The release on Monday of the FBI's new analysis marks the first time the bureau has been able to confidently report on national trends in hate crimes since it transitioned to a new data collection system.
The bureau said 64.5% of victims in 2021 were targeted because of their race, ethnicity or ancestry bias while 15.9% were targeted because of sexual-orientation bias and 14.1% were targeted because of religious bias.
Uniform crime data released by the FBI in October 2022 contained gaps, with only 52% of US law enforcement agencies reporting a full 12 months of 2021 information.
For its supplemental report, FBI officials said they were able to retroactively include crime data from some of the country's largest cities that had not yet made the switch to the new reporting format.
That meant that some large cities such as Los Angeles and New York City are now included in its hate crime report, which compares trends between 2020 and 2021. Meanwhile, Chicago was able to provide two quarters' worth of data for the report.

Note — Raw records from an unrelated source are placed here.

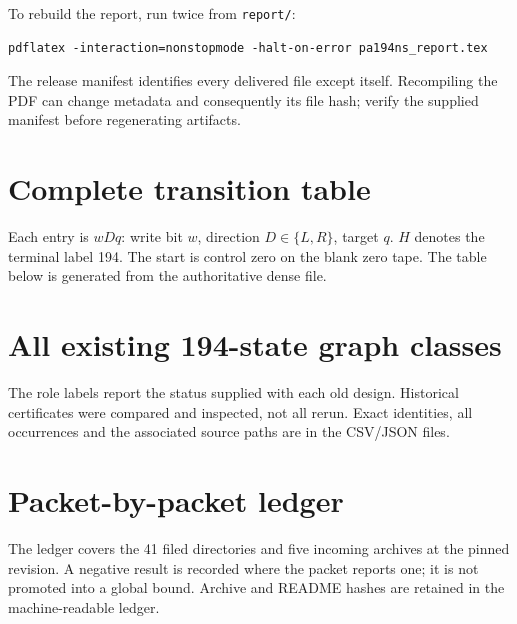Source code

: \documentclass[11pt,letterpaper]{article}
\newcommand{\file}[1]{\texttt{\nolinkurl{#1}}}
\begin{document}
To rebuild the report, run twice from \file{report/}:
\begin{verbatim}
pdflatex -interaction=nonstopmode -halt-on-error pa194ns_report.tex
\end{verbatim}
The release manifest identifies every delivered file except itself.
Recompiling the PDF can change metadata and consequently its file hash;
verify the supplied manifest before regenerating artifacts.

\appendix
\clearpage
\section{Complete transition table}\label{app:table}
Each entry is $wDq$: write bit $w$, direction $D\in\{L,R\}$, target $q$.
$H$ denotes the terminal label 194. The start is control zero on the blank
zero tape. The table below is generated from the authoritative dense file.


\clearpage
\section{All existing 194-state graph classes}\label{app:frontier}
The role labels report the status supplied with each old design. Historical
certificates were compared and inspected, not all rerun. Exact identities,
all occurrences and the associated source paths are in the CSV/JSON files.


\clearpage
\section{Packet-by-packet ledger}\label{app:ledger}
The ledger covers the 41 filed directories and five incoming archives at
the pinned revision. A negative result is recorded where the packet reports
one; it is not promoted into a global bound. Archive and README hashes are
retained in the machine-readable ledger.

\end{document}
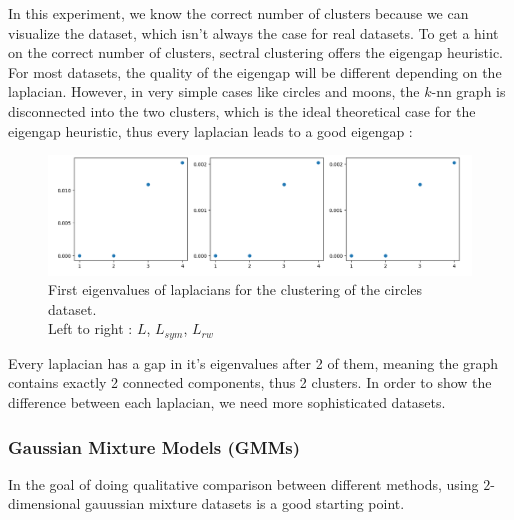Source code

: \documentclass[a4paper,12pt]{article}
\theoremstyle{definition}
\theoremstyle{plain}
\begin{document}
In this experiment, we know the correct number of clusters because we can visualize the dataset, which isn't always the case for real datasets. To get a hint on the correct number of clusters, sectral clustering offers the eigengap heuristic. For most datasets, the quality of the eigengap will be different depending on the laplacian. However, in very simple cases like circles and moons, the $k$-nn graph is disconnected into the two clusters, which is the ideal theoretical case for the eigengap heuristic, thus every laplacian leads to a good eigengap :


\begin{figure}[H]
	\captionsetup{justification=centering}
	\centering
	\includegraphics[width=1.1\linewidth]{figures/Fig_E1_circles}
	\caption{First eigenvalues of laplacians for the clustering of the circles dataset. \\ Left to right : $L$, $L_{sym}$, $L_{rw}$}
	\label{fig:fige1circles}
\end{figure}

Every laplacian has a gap in it's eigenvalues after 2 of them, meaning the graph contains exactly 2 connected components, thus 2 clusters.
In order to show the difference between each laplacian, we need more sophisticated datasets.

\subsubsection{Gaussian Mixture Models (GMMs)}
In the goal of doing qualitative comparison between different methods, using $2$-dimensional gauussian mixture datasets is a good starting point. 
\end{document}
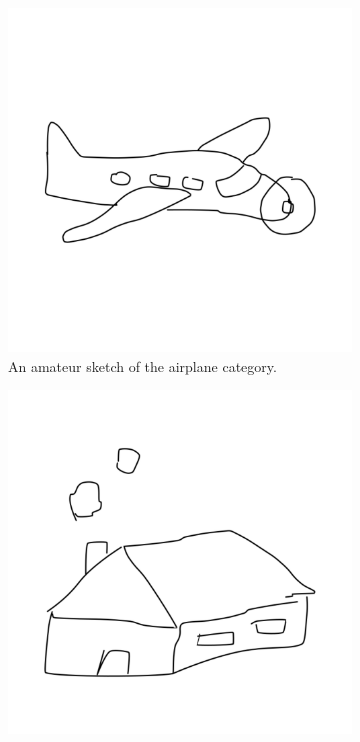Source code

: \begin{figure}
    \centering
    \begin{subfigure}{.3\textwidth}
        \includegraphics[width=\textwidth]{graphics/tuberlin/3.pdf}
        \caption{An amateur sketch of the airplane category.}
    \end{subfigure}
    \begin{subfigure}{.3\textwidth}
        \includegraphics[width=\textwidth]{graphics/tuberlin/8801.pdf}

\end{subfigure}
\end{figure}
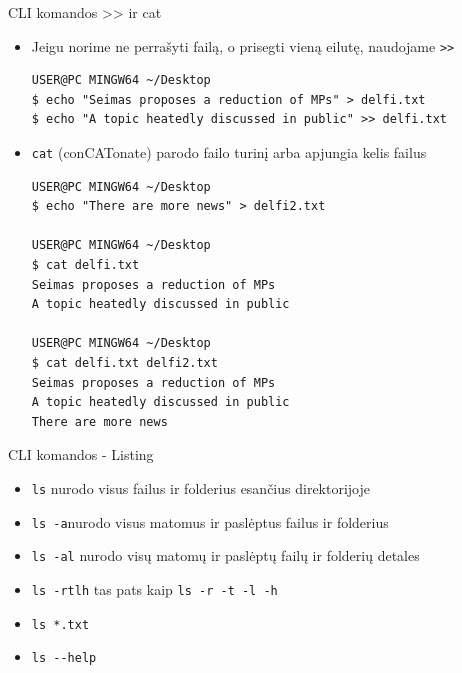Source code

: \documentclass[11pt,xcolor=table]{beamer}
\begin{document}
\begin{frame}[fragile]{CLI komandos >> ir cat}

\begin{itemize}

\item Jeigu norime ne perrašyti failą, o prisegti vieną eilutę, naudojame \colorbox{listinggray}{\lstinline|>>|}
\begin{lstlisting}
USER@PC MINGW64 ~/Desktop
$ echo "Seimas proposes a reduction of MPs" > delfi.txt
$ echo "A topic heatedly discussed in public" >> delfi.txt
\end{lstlisting}

\item \colorbox{listinggray}{\lstinline|cat|} (conCATonate) parodo failo turinį arba apjungia kelis failus
\begin{lstlisting}
USER@PC MINGW64 ~/Desktop
$ echo "There are more news" > delfi2.txt

USER@PC MINGW64 ~/Desktop
$ cat delfi.txt
Seimas proposes a reduction of MPs
A topic heatedly discussed in public

USER@PC MINGW64 ~/Desktop
$ cat delfi.txt delfi2.txt
Seimas proposes a reduction of MPs
A topic heatedly discussed in public
There are more news

\end{lstlisting}


\end{itemize}
\end{frame}
\begin{frame}{CLI komandos - Listing}
\begin{itemize}
\item \colorbox{listinggray}{\lstinline|ls|} nurodo visus failus ir folderius esančius direktorijoje
\item \colorbox{listinggray}{\lstinline|ls -a|}nurodo visus matomus ir paslėptus failus ir folderius
\item \colorbox{listinggray}{\lstinline|ls -al|} nurodo visų matomų ir paslėptų failų ir folderių detales
\item \colorbox{listinggray}{\lstinline|ls -rtlh|} tas pats kaip \colorbox{listinggray}{\lstinline|ls -r -t -l -h|}
\item \colorbox{listinggray}{\lstinline|ls *.txt|}
\item \colorbox{listinggray}{\lstinline|ls --help|} 
\end{itemize}
\end{frame}
\end{document}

FBI officials said they typically track the 130 most populous cities across 16 states to identify statistically significant trends. Out of the 130 cities, 96 were able to provide the FBI with crime summary data for the new hate crimes report.
Officials said the top five hate crime categories reported for 2021 were anti-Black, anti-white, anti-gay male, anti-Jewish and anti-Asian.
"We are continuing to work with state and local law enforcement agencies across the country to increase the reporting of hate crime statistics to the FBI," said Associate Attorney General Vanita Gupta, the No. 3 official at the department.
"Hate crimes and the devastation they cause communities have no place in this country. The Justice Department is committed to every tool and resource at our disposal to combat bias-motivated violence in all its forms,” Gupta said.